Às 8 horas de uma quente manhã de quinta-feira, na montanhosa cidade de São João da Boa Vista, foi dada a largada de mais uma Brazil 135+, tradicional e mais dura ultramaratona brasileira, com atletas de 10 países, preparados para o pior.
Estreante na prova, minha ideia era tentar correr os 253,2 km em 60h, pois o corte era após 62h30min. Ou seja, se eu demorasse mais que isso para cruzar a linha de chegada, eu seria cortado da prova, e meu tempo não seria oficialmente válido. Mas são muitos obstáculos que podem tirar o corredor de uma ultramaratona, como bolhas, hipoglicemia, desidratação, hiponatremia (desequilíbrio de eletrólitos no sangue, podendo causar edema cerebral e até morte), torções e lesões diversas, proteólise (quebra de proteína muscular, resultando em perda de massa magra), fadiga muscular, irritação estomacal, vômitos, diarreia, entre outros. Mas ainda considero a cabeça o nosso pior monstro, o mais implacável e impiedoso (além de único) inimigo real, capaz de acabar com você. Se ela não está bem, todo o resto será comprometido.
Minha equipe de apoio era composta pela Adriana Scaranti, experiente ultramaratonista e grande amiga, e pela minha mulher Bianca Lessa, corredora de montanha casca-grossa, que leva em seu ventre nosso(a) filho(a). Essas grandes mulheres me ajudaram muito antes, durante e depois da prova. Quando as encontrava nos pontos combinados, eu tinha massagem, comida quente, meias secas, pomadas para os pés.
O fato de eu ser vegetariano não atrapalha em absolutamente nada meu rendimento, e consigo obter todos os nutrientes que preciso sem precisar assassinar nenhum ser senciente. Minha principal fonte de alimentação vem da comida: macarrão, arroz com grão de bico e amêndoas, bolo de tapioca, rapadura, batata, inhame, beterraba, frutas. Também levei mel, géis de carboidrato, energy balls (uma bola compacta que fazemos com grãos), e doses de whey protein para intervalos de tempo regulares. Para hidratação, isotônicos em pó, cápsulas de sal, e principalmente soro em pó.

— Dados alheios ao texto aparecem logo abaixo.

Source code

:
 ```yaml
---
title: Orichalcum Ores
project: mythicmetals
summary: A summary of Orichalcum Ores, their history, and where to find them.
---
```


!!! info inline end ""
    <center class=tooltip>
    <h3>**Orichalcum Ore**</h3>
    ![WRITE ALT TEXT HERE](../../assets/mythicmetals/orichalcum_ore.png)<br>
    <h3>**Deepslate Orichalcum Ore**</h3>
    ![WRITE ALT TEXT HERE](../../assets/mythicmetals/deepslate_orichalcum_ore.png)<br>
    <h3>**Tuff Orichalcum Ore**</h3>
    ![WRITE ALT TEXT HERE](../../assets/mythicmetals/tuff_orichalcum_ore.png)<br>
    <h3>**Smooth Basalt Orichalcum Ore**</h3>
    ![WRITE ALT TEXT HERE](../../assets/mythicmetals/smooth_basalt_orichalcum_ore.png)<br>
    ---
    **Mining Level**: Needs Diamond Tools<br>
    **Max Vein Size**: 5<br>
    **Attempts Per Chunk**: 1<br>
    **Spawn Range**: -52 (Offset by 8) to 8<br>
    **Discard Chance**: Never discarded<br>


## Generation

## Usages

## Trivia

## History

Mas a minha maior motivação foi a campanha que fizemos para arrecadar doações para o Cantinho do Céu, um hospital de Ribeirão Preto que cuida de crianças com paralisia cerebral. Eu me lembrei disso durante todo o Caminho, mentalizando as crianças e o quanto podíamos ajudá-las com ações simples. Este se tornou o maior objetivo da corrida para mim, pois não me faz mais sentido correr longas distâncias apenas para satisfazer meu ego.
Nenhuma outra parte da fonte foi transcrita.